WHAT THIS TASK INVOLVES:
Among the records, which lines include "designed"? List them.

Content starts

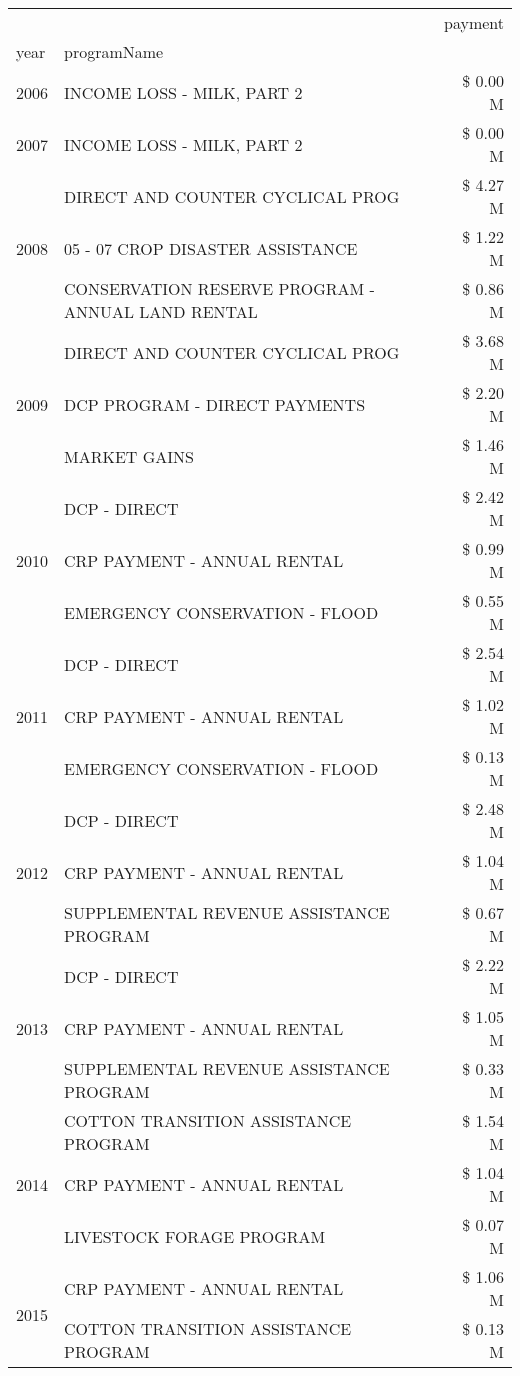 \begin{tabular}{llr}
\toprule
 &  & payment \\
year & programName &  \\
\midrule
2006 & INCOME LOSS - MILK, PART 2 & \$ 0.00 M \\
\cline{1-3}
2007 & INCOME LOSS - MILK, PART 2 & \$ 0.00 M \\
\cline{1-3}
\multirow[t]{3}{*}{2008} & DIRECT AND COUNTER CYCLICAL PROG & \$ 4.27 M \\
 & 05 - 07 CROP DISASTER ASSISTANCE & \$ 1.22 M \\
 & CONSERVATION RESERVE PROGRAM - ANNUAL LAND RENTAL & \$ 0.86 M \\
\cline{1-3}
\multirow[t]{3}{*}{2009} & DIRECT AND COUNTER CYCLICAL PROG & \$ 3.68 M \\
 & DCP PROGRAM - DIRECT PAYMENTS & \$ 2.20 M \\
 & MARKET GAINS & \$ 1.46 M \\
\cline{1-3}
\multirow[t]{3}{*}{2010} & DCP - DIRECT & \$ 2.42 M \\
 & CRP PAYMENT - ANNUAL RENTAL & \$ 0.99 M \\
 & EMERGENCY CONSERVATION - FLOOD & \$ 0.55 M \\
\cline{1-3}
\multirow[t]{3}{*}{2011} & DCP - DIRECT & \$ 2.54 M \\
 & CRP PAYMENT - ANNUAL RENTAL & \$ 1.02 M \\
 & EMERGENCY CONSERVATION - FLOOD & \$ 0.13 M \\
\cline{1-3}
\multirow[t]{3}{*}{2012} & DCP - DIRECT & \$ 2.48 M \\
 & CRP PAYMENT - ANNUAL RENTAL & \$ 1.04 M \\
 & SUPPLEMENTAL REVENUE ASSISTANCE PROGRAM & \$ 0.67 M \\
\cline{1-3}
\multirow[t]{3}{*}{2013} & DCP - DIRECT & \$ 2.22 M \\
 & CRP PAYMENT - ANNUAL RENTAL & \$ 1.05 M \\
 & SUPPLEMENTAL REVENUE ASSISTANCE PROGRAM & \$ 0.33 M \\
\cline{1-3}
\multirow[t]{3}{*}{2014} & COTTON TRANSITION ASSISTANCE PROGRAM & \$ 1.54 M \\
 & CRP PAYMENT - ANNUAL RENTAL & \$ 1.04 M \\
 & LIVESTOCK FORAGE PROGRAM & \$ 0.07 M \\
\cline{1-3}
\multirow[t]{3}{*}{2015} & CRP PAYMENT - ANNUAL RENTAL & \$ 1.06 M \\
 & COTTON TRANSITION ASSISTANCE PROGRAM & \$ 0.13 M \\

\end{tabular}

Content ends
Content starts

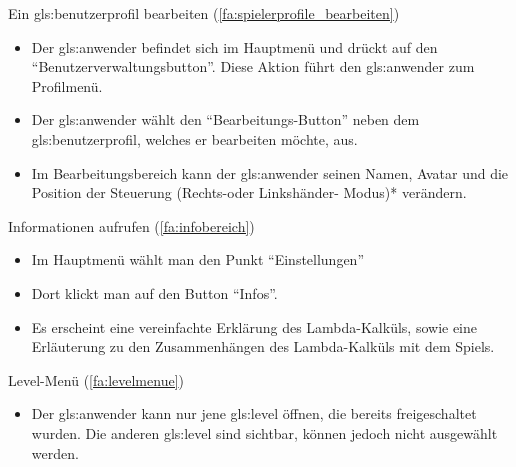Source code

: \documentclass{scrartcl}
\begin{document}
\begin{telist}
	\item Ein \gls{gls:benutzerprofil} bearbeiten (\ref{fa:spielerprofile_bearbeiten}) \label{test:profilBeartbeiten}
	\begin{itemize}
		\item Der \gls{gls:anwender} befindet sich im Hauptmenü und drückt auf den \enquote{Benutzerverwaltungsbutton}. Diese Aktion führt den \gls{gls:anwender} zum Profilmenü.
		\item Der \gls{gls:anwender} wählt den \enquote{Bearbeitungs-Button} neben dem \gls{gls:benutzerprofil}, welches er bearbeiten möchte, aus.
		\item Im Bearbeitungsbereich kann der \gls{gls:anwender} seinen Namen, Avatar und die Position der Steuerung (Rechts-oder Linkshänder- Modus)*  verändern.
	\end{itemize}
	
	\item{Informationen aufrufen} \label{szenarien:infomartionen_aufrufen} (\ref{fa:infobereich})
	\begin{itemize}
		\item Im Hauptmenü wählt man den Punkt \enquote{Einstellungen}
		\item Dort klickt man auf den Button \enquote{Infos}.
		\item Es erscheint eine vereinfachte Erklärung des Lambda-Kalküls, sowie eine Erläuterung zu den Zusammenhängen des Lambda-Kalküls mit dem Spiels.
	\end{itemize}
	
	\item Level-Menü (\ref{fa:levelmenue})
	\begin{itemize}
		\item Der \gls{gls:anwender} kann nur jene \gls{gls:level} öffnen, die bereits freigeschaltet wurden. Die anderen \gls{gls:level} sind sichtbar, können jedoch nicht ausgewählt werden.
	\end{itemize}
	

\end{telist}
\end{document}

Content ends
Content starts

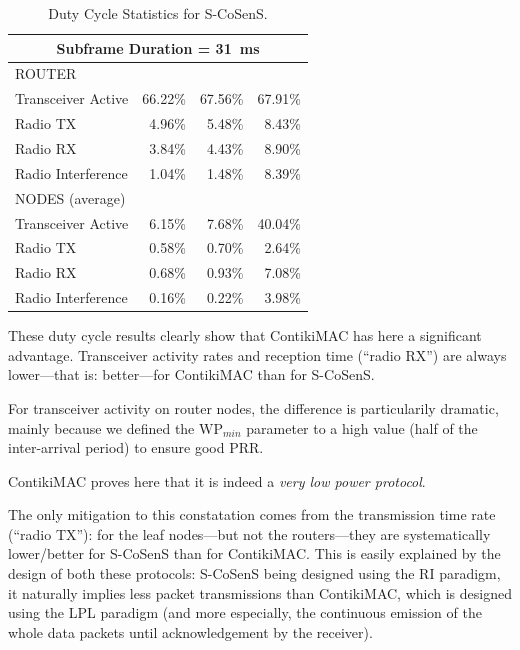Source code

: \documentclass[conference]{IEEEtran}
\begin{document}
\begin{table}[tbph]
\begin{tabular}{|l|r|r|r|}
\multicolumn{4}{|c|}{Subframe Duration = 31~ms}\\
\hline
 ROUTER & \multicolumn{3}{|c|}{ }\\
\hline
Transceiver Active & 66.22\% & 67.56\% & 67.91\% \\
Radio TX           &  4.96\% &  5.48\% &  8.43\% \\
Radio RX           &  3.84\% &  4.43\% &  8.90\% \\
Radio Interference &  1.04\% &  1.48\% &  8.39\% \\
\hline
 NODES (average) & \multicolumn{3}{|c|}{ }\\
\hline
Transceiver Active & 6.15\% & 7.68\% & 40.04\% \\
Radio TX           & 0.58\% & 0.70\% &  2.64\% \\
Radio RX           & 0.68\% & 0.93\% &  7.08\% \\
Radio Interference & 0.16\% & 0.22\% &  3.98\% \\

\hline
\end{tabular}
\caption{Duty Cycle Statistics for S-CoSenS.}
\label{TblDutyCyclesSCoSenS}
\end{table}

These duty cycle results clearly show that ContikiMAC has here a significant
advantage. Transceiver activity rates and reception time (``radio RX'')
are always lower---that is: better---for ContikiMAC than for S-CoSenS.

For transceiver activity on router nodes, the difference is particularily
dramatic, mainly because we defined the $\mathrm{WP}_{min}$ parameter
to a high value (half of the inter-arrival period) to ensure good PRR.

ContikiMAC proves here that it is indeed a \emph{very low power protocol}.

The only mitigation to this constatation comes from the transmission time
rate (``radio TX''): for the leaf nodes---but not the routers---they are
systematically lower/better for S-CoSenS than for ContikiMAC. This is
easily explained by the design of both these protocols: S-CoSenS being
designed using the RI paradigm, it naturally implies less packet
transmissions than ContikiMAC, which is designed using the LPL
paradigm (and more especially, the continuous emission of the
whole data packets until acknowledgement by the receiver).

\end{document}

Content ends

TASK RESPONSE:
designed using the RI paradigm, it naturally implies less packet
transmissions than ContikiMAC, which is designed using the LPL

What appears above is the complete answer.